YOUR GOAL :: From start to finish, set down the entries below exactly, leaving out the pictures.

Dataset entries
★ ★ ★ ★ ★

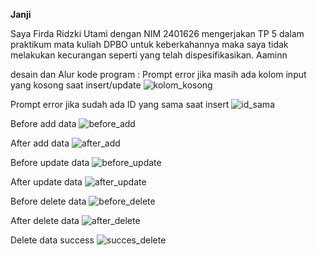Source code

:**Janji**

Saya Firda Ridzki Utami dengan NIM 2401626 mengerjakan TP 5 dalam praktikum mata kuliah DPBO untuk keberkahannya maka saya tidak melakukan kecurangan seperti yang telah dispesifikasikan. Aaminn

desain dan Alur kode program :
Prompt error jika masih ada kolom input yang kosong saat insert/update
![kolom_kosong](https://github.com/user-attachments/assets/0dd3cc6c-0753-4c23-8c93-b44403d498d3)

Prompt error jika sudah ada ID yang sama saat insert
![id_sama](https://github.com/user-attachments/assets/2d5787b5-b4f4-474b-9f3c-fe10bcd99c2b)

Before add data
![before_add](https://github.com/user-attachments/assets/d181d712-bf9f-471e-b89c-037738a7d391)

After add data
![after_add](https://github.com/user-attachments/assets/56950ea1-283f-4b65-9b49-17b968da2d16)

Before update data
![before_update](https://github.com/user-attachments/assets/dcbaa191-8a72-46f8-a65d-4cd2a41474cf)

After update data
![after_update](https://github.com/user-attachments/assets/cda2af46-bd66-4bad-b346-73d86051c71e)

Before delete data
![before_delete](https://github.com/user-attachments/assets/14db29c1-5345-4c19-9608-980dd7099225)

After delete data
![after_delete](https://github.com/user-attachments/assets/c88cb909-01a7-437c-b319-5444b2b09e2a)

Delete data success
![succes_delete](https://github.com/user-attachments/assets/a6687a5c-aeee-476a-a994-3bc655f9ec84)



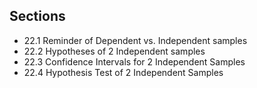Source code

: 

## Sections
* 22.1 Reminder of Dependent vs. Independent samples
* 22.2 Hypotheses of 2 Independent samples
* 22.3 Confidence Intervals for 2 Independent Samples
* 22.4 Hypothesis Test of 2 Independent Samples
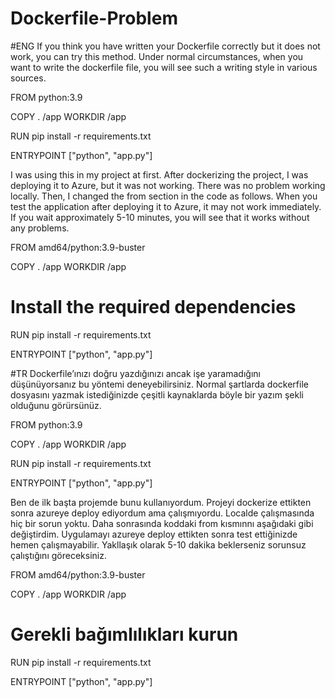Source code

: # Dockerfile-Problem

#ENG
If you think you have written your Dockerfile correctly but it does not work, you can try this method.
Under normal circumstances, when you want to write the dockerfile file, you will see such a writing style in various sources.

FROM python:3.9

COPY . /app
WORKDIR /app

RUN pip install -r requirements.txt

ENTRYPOINT ["python", "app.py"]


I was using this in my project at first. After dockerizing the project, I was deploying it to Azure, but it was not working. There was no problem working locally. Then, I changed the from section in the code as follows. When you test the application after deploying it to Azure, it may not work immediately. If you wait approximately 5-10 minutes, you will see that it works without any problems.


FROM amd64/python:3.9-buster

COPY . /app
WORKDIR /app

# Install the required dependencies
RUN pip install -r requirements.txt

ENTRYPOINT ["python", "app.py"]


#TR
Dockerfile’ınızı doğru yazdığınızı ancak işe yaramadığını düşünüyorsanız bu yöntemi deneyebilirsiniz.
Normal şartlarda dockerfile dosyasını yazmak istediğinizde çeşitli kaynaklarda böyle bir yazım şekli olduğunu görürsünüz.

FROM python:3.9

COPY . /app
WORKDIR /app

RUN pip install -r requirements.txt

ENTRYPOINT ["python", "app.py"]


Ben de ilk başta projemde bunu kullanıyordum. Projeyi dockerize ettikten sonra azureye deploy ediyordum ama çalışmıyordu. Localde çalışmasında hiç bir sorun yoktu. Daha sonrasında koddaki from kısmınnı aşağıdaki gibi değiştirdim. Uygulamayı azureye deploy ettikten sonra test ettiğinizde hemen çalışmayabilir. Yakllaşık olarak 5-10 dakika beklerseniz sorunsuz çalıştığını göreceksiniz.


FROM amd64/python:3.9-buster

COPY . /app
WORKDIR /app

# Gerekli bağımlılıkları kurun
RUN pip install -r requirements.txt

ENTRYPOINT ["python", "app.py"] 
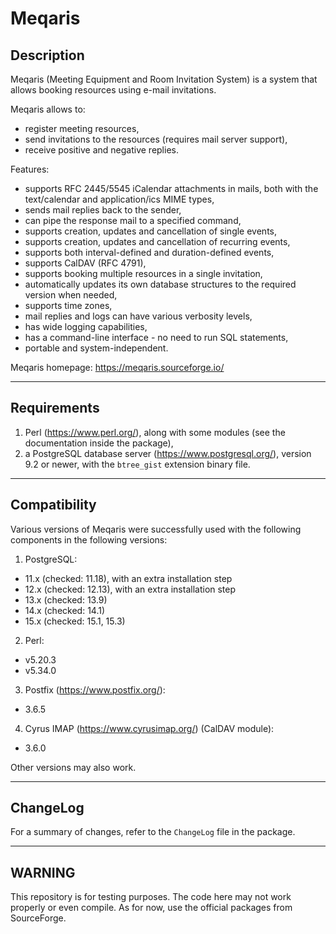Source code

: # Meqaris #

## Description ##

Meqaris (Meeting Equipment and Room Invitation System) is a system that allows booking resources using e-mail invitations.

Meqaris allows to:

-   register meeting resources,
-   send invitations to the resources (requires mail server support),
-   receive positive and negative replies.

Features:

-   supports RFC 2445/5545 iCalendar attachments in mails, both with the text/calendar and application/ics MIME types,
-   sends mail replies back to the sender,
-   can pipe the response mail to a specified command,
-   supports creation, updates and cancellation of single events,
-   supports creation, updates and cancellation of recurring events,
-   supports both interval-defined and duration-defined events,
-   supports CalDAV (RFC 4791),
-   supports booking multiple resources in a single invitation,
-   automatically updates its own database structures to the required version when needed,
-   supports time zones,
-   mail replies and logs can have various verbosity levels,
-   has wide logging capabilities,
-   has a command-line interface - no need to run SQL statements,
-   portable and system-independent.

Meqaris homepage: <https://meqaris.sourceforge.io/>

----------------------------------------------------------------

## Requirements ##

1.  Perl (<https://www.perl.org/>), along with some modules (see the documentation inside the package),
2.  a PostgreSQL database server (<https://www.postgresql.org/>), version 9.2 or newer, with the `btree_gist` extension binary file.

----------------------------------------------------------------

## Compatibility ##

Various versions of Meqaris were successfully used with the following components in the following versions:

1.  PostgreSQL:
-   11.x (checked: 11.18), with an extra installation step
-   12.x (checked: 12.13), with an extra installation step
-   13.x (checked: 13.9)
-   14.x (checked: 14.1)
-   15.x (checked: 15.1, 15.3)

2.  Perl:
-   v5.20.3
-   v5.34.0

3.  Postfix (<https://www.postfix.org/>):
-   3.6.5

4.  Cyrus IMAP (<https://www.cyrusimap.org/>) (CalDAV module):
-   3.6.0

Other versions may also work.

----------------------------------------------------------------

## ChangeLog ##

For a summary of changes, refer to the `ChangeLog` file in the package.

----------------------------------------------------------------

## WARNING ##

This repository is for testing purposes.
The code here may not work properly or even compile.
As for now, use the official packages from SourceForge.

★ ★ ★ ★ ★

WRITTEN ANSWER ::
Source code

:**Janji**

Saya Firda Ridzki Utami dengan NIM 2401626 mengerjakan TP 5 dalam praktikum mata kuliah DPBO untuk keberkahannya maka saya tidak melakukan kecurangan seperti yang telah dispesifikasikan. Aaminn

desain dan Alur kode program :
Prompt error jika masih ada kolom input yang kosong saat insert/update
![kolom_kosong](https://github.com/user-attachments/assets/0dd3cc6c-0753-4c23-8c93-b44403d498d3)

Prompt error jika sudah ada ID yang sama saat insert
![id_sama](https://github.com/user-attachments/assets/2d5787b5-b4f4-474b-9f3c-fe10bcd99c2b)

Before add data
![before_add](https://github.com/user-attachments/assets/d181d712-bf9f-471e-b89c-037738a7d391)

After add data
![after_add](https://github.com/user-attachments/assets/56950ea1-283f-4b65-9b49-17b968da2d16)

Before update data
![before_update](https://github.com/user-attachments/assets/dcbaa191-8a72-46f8-a65d-4cd2a41474cf)

After update data
![after_update](https://github.com/user-attachments/assets/cda2af46-bd66-4bad-b346-73d86051c71e)

Before delete data
![before_delete](https://github.com/user-attachments/assets/14db29c1-5345-4c19-9608-980dd7099225)

After delete data
![after_delete](https://github.com/user-attachments/assets/c88cb909-01a7-437c-b319-5444b2b09e2a)

Delete data success
![succes_delete](https://github.com/user-attachments/assets/a6687a5c-aeee-476a-a994-3bc655f9ec84)



Source code

: 

## Sections
* 22.1 Reminder of Dependent vs. Independent samples
* 22.2 Hypotheses of 2 Independent samples
* 22.3 Confidence Intervals for 2 Independent Samples
* 22.4 Hypothesis Test of 2 Independent Samples
Source code

: # Dockerfile-Problem

#ENG
If you think you have written your Dockerfile correctly but it does not work, you can try this method.
Under normal circumstances, when you want to write the dockerfile file, you will see such a writing style in various sources.

FROM python:3.9

COPY . /app
WORKDIR /app

RUN pip install -r requirements.txt

ENTRYPOINT ["python", "app.py"]


I was using this in my project at first. After dockerizing the project, I was deploying it to Azure, but it was not working. There was no problem working locally. Then, I changed the from section in the code as follows. When you test the application after deploying it to Azure, it may not work immediately. If you wait approximately 5-10 minutes, you will see that it works without any problems.


FROM amd64/python:3.9-buster

COPY . /app
WORKDIR /app

# Install the required dependencies
RUN pip install -r requirements.txt

ENTRYPOINT ["python", "app.py"]


#TR
Dockerfile’ınızı doğru yazdığınızı ancak işe yaramadığını düşünüyorsanız bu yöntemi deneyebilirsiniz.
Normal şartlarda dockerfile dosyasını yazmak istediğinizde çeşitli kaynaklarda böyle bir yazım şekli olduğunu görürsünüz.

FROM python:3.9

COPY . /app
WORKDIR /app

RUN pip install -r requirements.txt

ENTRYPOINT ["python", "app.py"]


Ben de ilk başta projemde bunu kullanıyordum. Projeyi dockerize ettikten sonra azureye deploy ediyordum ama çalışmıyordu. Localde çalışmasında hiç bir sorun yoktu. Daha sonrasında koddaki from kısmınnı aşağıdaki gibi değiştirdim. Uygulamayı azureye deploy ettikten sonra test ettiğinizde hemen çalışmayabilir. Yakllaşık olarak 5-10 dakika beklerseniz sorunsuz çalıştığını göreceksiniz.


FROM amd64/python:3.9-buster

COPY . /app
WORKDIR /app

# Gerekli bağımlılıkları kurun
RUN pip install -r requirements.txt

ENTRYPOINT ["python", "app.py"] 
Source code

: # Meqaris #

## Description ##

Meqaris (Meeting Equipment and Room Invitation System) is a system that allows booking resources using e-mail invitations.

Meqaris allows to:

-   register meeting resources,
-   send invitations to the resources (requires mail server support),
-   receive positive and negative replies.

Features:

-   supports RFC 2445/5545 iCalendar attachments in mails, both with the text/calendar and application/ics MIME types,
-   sends mail replies back to the sender,
-   can pipe the response mail to a specified command,
-   supports creation, updates and cancellation of single events,
-   supports creation, updates and cancellation of recurring events,
-   supports both interval-defined and duration-defined events,
-   supports CalDAV (RFC 4791),
-   supports booking multiple resources in a single invitation,
-   automatically updates its own database structures to the required version when needed,
-   supports time zones,
-   mail replies and logs can have various verbosity levels,
-   has wide logging capabilities,
-   has a command-line interface - no need to run SQL statements,
-   portable and system-independent.

Meqaris homepage: <https://meqaris.sourceforge.io/>

----------------------------------------------------------------

## Requirements ##

1.  Perl (<https://www.perl.org/>), along with some modules (see the documentation inside the package),
2.  a PostgreSQL database server (<https://www.postgresql.org/>), version 9.2 or newer, with the `btree_gist` extension binary file.

----------------------------------------------------------------

## Compatibility ##

Various versions of Meqaris were successfully used with the following components in the following versions:

1.  PostgreSQL:
-   11.x (checked: 11.18), with an extra installation step
-   12.x (checked: 12.13), with an extra installation step
-   13.x (checked: 13.9)
-   14.x (checked: 14.1)
-   15.x (checked: 15.1, 15.3)

2.  Perl:
-   v5.20.3
-   v5.34.0

3.  Postfix (<https://www.postfix.org/>):
-   3.6.5

4.  Cyrus IMAP (<https://www.cyrusimap.org/>) (CalDAV module):
-   3.6.0

Other versions may also work.

----------------------------------------------------------------

## ChangeLog ##

For a summary of changes, refer to the `ChangeLog` file in the package.

----------------------------------------------------------------

## WARNING ##

This repository is for testing purposes.
The code here may not work properly or even compile.
As for now, use the official packages from SourceForge.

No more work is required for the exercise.